# In the end



## artimedoros49

Hi,

I’m having trouble with the following sentence:
*In the end,* we spoke only English.  

For a bit of context: When we were young, we spoke only Dutch. But over the years, we increasingly spoke English. *In the end,* we spoke only English.  

My try: *Konečně*/ *nakonec*, mluvili jsme jenom anglicky.

Are *konečně** /nakonec* the basically same or is there a difference in meaning?

Thank you


----------



## bibax

There is a difference, a nuance.

*Nakonec* jsme mluvili jen anglicky. rather accidentally, by chance

*Konečně* jsme mluvili jen anglicky. we tried hard to do it

*No konečně!* = Well at last! with relief


----------



## Enquiring Mind

Hi artimedoros, it seems to me (a non-native Czech speaker) that there can appear to be quite a degree of overlap between *konečně* and *nakonec*, but there is a subtle difference as explained by bibax with *nakonec* often having the meaning of "as it turned out", "in the long run", "when all is said and done", and *konečně* meaning "at long last" in the sense of "we're waiting for it to happen". There are actually entries for both these words in the WR's (unfortunately somewhat dysfunctional) Cz-Eng dictionary here and here with some useful info and examples. 
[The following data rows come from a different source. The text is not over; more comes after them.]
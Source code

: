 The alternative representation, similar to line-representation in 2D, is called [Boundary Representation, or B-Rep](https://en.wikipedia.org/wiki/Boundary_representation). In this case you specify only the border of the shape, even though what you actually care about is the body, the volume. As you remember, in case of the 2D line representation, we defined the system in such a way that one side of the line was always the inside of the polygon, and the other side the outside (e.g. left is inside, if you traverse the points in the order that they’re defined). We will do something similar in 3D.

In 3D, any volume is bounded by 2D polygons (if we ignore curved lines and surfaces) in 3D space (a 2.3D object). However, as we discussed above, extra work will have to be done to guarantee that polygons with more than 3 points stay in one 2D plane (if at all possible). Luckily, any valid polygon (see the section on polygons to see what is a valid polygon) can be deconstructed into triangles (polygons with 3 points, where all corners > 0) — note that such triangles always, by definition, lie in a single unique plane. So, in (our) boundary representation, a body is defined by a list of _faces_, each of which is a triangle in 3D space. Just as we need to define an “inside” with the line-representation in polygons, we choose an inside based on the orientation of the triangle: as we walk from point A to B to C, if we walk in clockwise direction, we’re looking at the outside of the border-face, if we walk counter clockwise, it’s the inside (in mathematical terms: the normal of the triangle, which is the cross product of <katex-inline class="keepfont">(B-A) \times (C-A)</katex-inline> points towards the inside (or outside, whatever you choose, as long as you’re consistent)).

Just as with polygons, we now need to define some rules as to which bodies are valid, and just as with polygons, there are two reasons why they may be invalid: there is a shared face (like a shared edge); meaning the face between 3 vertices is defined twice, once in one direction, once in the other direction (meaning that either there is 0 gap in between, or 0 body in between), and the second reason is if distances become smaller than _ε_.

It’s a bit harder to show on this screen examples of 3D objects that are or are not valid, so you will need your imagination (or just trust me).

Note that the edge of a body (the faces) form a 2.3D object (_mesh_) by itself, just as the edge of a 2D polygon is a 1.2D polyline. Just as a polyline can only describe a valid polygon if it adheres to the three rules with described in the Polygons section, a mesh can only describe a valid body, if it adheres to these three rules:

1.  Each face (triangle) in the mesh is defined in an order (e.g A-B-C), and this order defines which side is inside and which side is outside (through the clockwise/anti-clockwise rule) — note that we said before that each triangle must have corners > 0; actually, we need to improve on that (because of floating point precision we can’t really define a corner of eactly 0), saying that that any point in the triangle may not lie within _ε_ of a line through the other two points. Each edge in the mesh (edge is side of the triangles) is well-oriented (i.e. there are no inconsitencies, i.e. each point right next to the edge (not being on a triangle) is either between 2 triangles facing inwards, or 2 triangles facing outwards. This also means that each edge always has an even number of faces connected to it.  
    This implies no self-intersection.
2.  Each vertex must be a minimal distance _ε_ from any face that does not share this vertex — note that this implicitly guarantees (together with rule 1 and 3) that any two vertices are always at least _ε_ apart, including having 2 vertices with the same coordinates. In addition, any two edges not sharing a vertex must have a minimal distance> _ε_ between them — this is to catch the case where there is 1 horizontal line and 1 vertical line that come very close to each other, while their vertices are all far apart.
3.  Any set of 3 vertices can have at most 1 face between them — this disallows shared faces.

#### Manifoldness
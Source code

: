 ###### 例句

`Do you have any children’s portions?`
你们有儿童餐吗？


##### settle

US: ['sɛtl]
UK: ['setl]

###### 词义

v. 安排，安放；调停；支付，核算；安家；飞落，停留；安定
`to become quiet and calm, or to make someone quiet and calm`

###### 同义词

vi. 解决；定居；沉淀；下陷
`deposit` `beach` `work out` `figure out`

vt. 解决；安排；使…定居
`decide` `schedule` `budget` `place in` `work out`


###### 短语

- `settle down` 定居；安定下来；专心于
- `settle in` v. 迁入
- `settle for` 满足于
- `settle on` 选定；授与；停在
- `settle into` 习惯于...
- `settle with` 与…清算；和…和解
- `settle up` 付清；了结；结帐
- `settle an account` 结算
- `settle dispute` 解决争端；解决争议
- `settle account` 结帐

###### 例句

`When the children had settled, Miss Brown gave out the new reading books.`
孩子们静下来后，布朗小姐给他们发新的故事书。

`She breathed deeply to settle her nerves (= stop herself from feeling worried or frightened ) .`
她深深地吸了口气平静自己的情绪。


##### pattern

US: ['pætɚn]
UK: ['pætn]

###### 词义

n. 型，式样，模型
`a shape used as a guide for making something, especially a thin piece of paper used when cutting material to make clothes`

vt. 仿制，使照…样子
In the context of your sentence, I think for "in the end, we spoke only English" you certainly could say "*nakonec* jsme mluvili jenom anglicky", but "*konečně* jsme mluvili jenom anglicky" would imply that it was our intention all along to speak only English, and it finally happened, our wish came true. Your sense is not that it was your intention to speak only English, that's just the way things turned out, just the way the cookie crumbled. 

Actually my natural inclination to translate your sentence is to say "a potom už jenom", so for me "When we were young, we spoke only Dutch. But over the years, we increasingly spoke English. *In the end,* we spoke only English" would be "za mládí jsme mluvili jenom holandsky, ale postupem času jsme začali mluvit čím dál víc anglicky, a potom už jenom anglicky".

_Torres *nakonec* odchází z AC Milán, rok a půl bude hostovat v Atlétiku_. (source: fotbal.idnes.cz)
_Torres off to AC Milan ...._ The sense is "in the end", "as it turns out".  *Konečně* would mean that's what we or he intended all along, and it's finally happening. 

_Devět lidí, kteří by už *konečně* měli  jít do prdele._ (source: g.cz)
Nine people who should just  f*** off once and for all.  (The sense is "we've been waiting a long time for it to happen", "it can't happen too soon", "why don't they just do it?")

Devět lidí, kteří by* nakonec* měli  jít do prdele.  
Nine people who, *in actual fact* / *when all is said and done / as a matter of fact*, should just ....

_Sobotka v televizi vysvětlil, proč se* nakonec* rozhodl nominovat Ťoka na post ministra dopravy. _(source: parlamentnilisty.cz)
... why, *in the end* / *at the end of the day*, he decided ... (The sense is "that's what eventually happened, that's just how it turned out, that's what he ended up doing")

_Sobotka v televizi vysvětlil, proč se* konečně* rozhodl nominovat Ťoka na post ministra dopravy._
... why he finally decided ... (The sense is "I/he/someone/people wanted/expected him to to it, now he's doing it at last, and about time too, not a moment too soon!)

Again, this is my non-native opinion, and I obviously defer to the judgement of the natives.


----------



## artimedoros49

Thank you both for shedding some light on the subtle differences in usage. Much appreciated.


----------



## bibax

Another example:

1) *Nakonec nám číšník přinesl účet.*  = _In the end the waiter brought us the bill._

a dry description of the event

2) *Konečně nám číšník přinesl účet.

*We waited for ages. Someone commented it: No sláva! (Hurray!)


----------